WORK REQUEST ▸ Write every record below out exactly; no images.
-- Opening Marker --
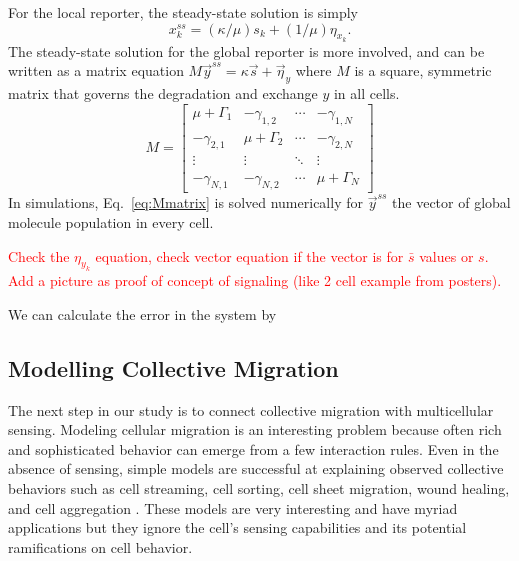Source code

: \documentclass[a4paper]{article}
\renewcommand{\r}[1]{\textcolor{red}{#1}}
\begin{document}
For the local reporter, the steady-state solution is simply
\begin{equation} \label{eq:xss}
    x_{k}^{ss} = \left( \kappa/\mu \right) s_k + \left( 1/\mu \right) \eta_{x_k}.
\end{equation}
The steady-state solution for the global reporter is more involved, and can be written as a matrix equation $M\vec{y}^{ss} = \kappa\vec{s} + \vec{\eta}_y$ where $M$ is a square, symmetric matrix that governs the degradation and exchange $y$ in all cells.
\begin{equation} \label{eq:Mmatrix}
    M =
    \begin{bmatrix}
     \mu+\Gamma_1 & -\gamma_{1,2} & \cdots & -\gamma_{1,N} \\
     -\gamma_{2,1} & \mu+\Gamma_2 & \cdots & -\gamma_{2,N} \\
     \vdots  & \vdots  & \ddots & \vdots  \\
     -\gamma_{N,1} & -\gamma_{N,2} & \cdots & \mu+\Gamma_N
    \end{bmatrix}
\end{equation}
In simulations, Eq.\ \ref{eq:Mmatrix} is solved numerically for $\vec{y}^{ss}$ the vector of global molecule population in every cell.

\r{Check the $\eta_{y_k}$ equation, check vector equation if the vector is for $\bar{s}$ values or $s$. Add a picture as proof of concept of signaling (like 2 cell example from posters).}

We can calculate the error in the system by

\subsection{Modelling Collective Migration}

The next step in our study is to connect collective migration with multicellular sensing. Modeling cellular migration is an interesting problem because often rich and sophisticated behavior can emerge from a few interaction rules. Even in the absence of sensing, simple models are successful at explaining observed collective behaviors such as cell streaming, cell sorting, cell sheet migration, wound healing, and cell aggregation \cite{kabla2012collective,szabo2010collective,basan2013alignment,janulevicius2015short}. These models are very interesting and have myriad applications but they ignore the cell's sensing capabilities and its potential ramifications on cell behavior.
\end{document}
-- Closing Marker --
RESPONSE AREA ▸
Source code

: \documentclass[a4paper]{article}
\renewcommand{\r}[1]{\textcolor{red}{#1}}
\begin{document}
For the local reporter, the steady-state solution is simply
\begin{equation} \label{eq:xss}
    x_{k}^{ss} = \left( \kappa/\mu \right) s_k + \left( 1/\mu \right) \eta_{x_k}.
\end{equation}
The steady-state solution for the global reporter is more involved, and can be written as a matrix equation $M\vec{y}^{ss} = \kappa\vec{s} + \vec{\eta}_y$ where $M$ is a square, symmetric matrix that governs the degradation and exchange $y$ in all cells.
\begin{equation} \label{eq:Mmatrix}
    M =
    \begin{bmatrix}
     \mu+\Gamma_1 & -\gamma_{1,2} & \cdots & -\gamma_{1,N} \\
     -\gamma_{2,1} & \mu+\Gamma_2 & \cdots & -\gamma_{2,N} \\
     \vdots  & \vdots  & \ddots & \vdots  \\
     -\gamma_{N,1} & -\gamma_{N,2} & \cdots & \mu+\Gamma_N
    \end{bmatrix}
\end{equation}
In simulations, Eq.\ \ref{eq:Mmatrix} is solved numerically for $\vec{y}^{ss}$ the vector of global molecule population in every cell.

\r{Check the $\eta_{y_k}$ equation, check vector equation if the vector is for $\bar{s}$ values or $s$. Add a picture as proof of concept of signaling (like 2 cell example from posters).}

We can calculate the error in the system by

\subsection{Modelling Collective Migration}

The next step in our study is to connect collective migration with multicellular sensing. Modeling cellular migration is an interesting problem because often rich and sophisticated behavior can emerge from a few interaction rules. Even in the absence of sensing, simple models are successful at explaining observed collective behaviors such as cell streaming, cell sorting, cell sheet migration, wound healing, and cell aggregation \cite{kabla2012collective,szabo2010collective,basan2013alignment,janulevicius2015short}. These models are very interesting and have myriad applications but they ignore the cell's sensing capabilities and its potential ramifications on cell behavior.
\end{document}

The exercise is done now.